**REQUIRED WORK**
How many of the lines below have the word "následující" in them? The answer is that number and nothing more.

**DATA TO PROCESS**
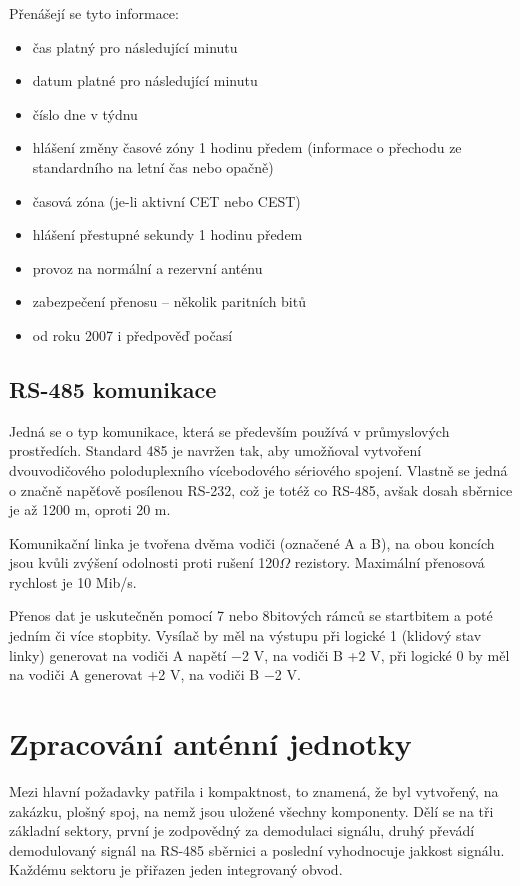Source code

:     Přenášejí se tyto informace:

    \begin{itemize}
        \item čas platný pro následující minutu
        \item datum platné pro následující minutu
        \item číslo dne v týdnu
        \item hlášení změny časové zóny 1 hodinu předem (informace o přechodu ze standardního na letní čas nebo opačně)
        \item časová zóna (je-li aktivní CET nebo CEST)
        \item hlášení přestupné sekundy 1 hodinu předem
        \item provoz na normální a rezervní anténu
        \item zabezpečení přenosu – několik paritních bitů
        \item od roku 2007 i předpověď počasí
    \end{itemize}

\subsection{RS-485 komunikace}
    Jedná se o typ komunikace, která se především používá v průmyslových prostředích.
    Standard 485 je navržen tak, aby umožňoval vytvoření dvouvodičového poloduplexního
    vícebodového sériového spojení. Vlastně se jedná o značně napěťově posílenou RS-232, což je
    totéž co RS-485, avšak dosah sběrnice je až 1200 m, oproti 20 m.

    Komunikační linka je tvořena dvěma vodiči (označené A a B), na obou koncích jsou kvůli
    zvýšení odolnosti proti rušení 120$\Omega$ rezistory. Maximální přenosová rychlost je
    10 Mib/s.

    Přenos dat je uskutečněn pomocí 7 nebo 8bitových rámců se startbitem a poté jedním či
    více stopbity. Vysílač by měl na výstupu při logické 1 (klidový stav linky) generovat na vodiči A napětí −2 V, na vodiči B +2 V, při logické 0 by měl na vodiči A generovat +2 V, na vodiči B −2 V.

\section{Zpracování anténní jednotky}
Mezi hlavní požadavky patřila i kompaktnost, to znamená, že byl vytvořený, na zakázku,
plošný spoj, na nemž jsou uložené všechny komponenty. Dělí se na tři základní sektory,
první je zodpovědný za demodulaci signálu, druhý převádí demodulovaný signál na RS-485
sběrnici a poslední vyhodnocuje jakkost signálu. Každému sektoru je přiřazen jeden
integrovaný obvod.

---

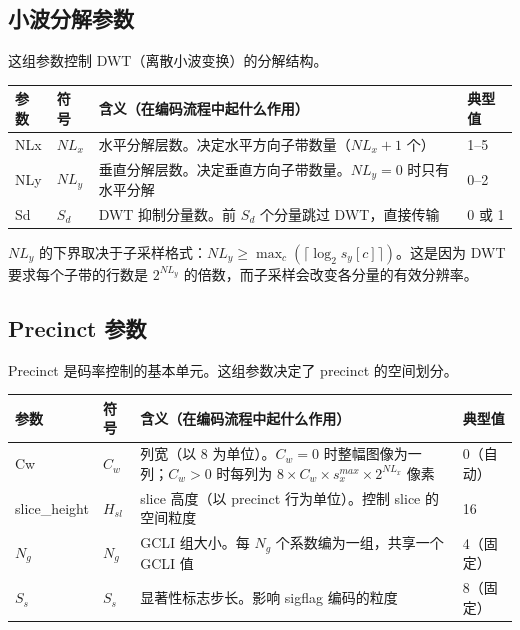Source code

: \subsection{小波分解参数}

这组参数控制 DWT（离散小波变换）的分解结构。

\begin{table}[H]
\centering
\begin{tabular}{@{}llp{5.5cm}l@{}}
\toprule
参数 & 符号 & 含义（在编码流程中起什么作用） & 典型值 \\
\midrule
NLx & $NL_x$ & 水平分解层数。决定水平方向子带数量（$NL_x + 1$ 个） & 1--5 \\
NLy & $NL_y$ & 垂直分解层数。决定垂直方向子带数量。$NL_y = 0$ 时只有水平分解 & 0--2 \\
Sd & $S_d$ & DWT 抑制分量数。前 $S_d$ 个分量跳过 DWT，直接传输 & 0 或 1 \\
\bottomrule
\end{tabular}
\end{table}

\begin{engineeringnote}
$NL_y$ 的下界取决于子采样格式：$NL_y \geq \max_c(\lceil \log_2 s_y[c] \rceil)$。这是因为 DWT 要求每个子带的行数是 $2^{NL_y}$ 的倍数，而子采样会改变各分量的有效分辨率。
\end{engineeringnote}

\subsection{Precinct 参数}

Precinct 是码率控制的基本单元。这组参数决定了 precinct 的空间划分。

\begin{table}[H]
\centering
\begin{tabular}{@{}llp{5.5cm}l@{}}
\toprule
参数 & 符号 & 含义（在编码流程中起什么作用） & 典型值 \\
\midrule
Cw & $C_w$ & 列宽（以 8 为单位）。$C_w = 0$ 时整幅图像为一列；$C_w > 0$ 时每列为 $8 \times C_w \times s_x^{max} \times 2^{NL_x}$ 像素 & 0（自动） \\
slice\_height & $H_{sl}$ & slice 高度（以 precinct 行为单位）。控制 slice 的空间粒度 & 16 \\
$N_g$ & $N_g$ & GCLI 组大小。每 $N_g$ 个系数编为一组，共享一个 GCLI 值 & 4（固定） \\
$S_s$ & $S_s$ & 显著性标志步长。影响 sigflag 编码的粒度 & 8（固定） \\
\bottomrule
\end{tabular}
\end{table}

**THE COMPLETED TASK**
2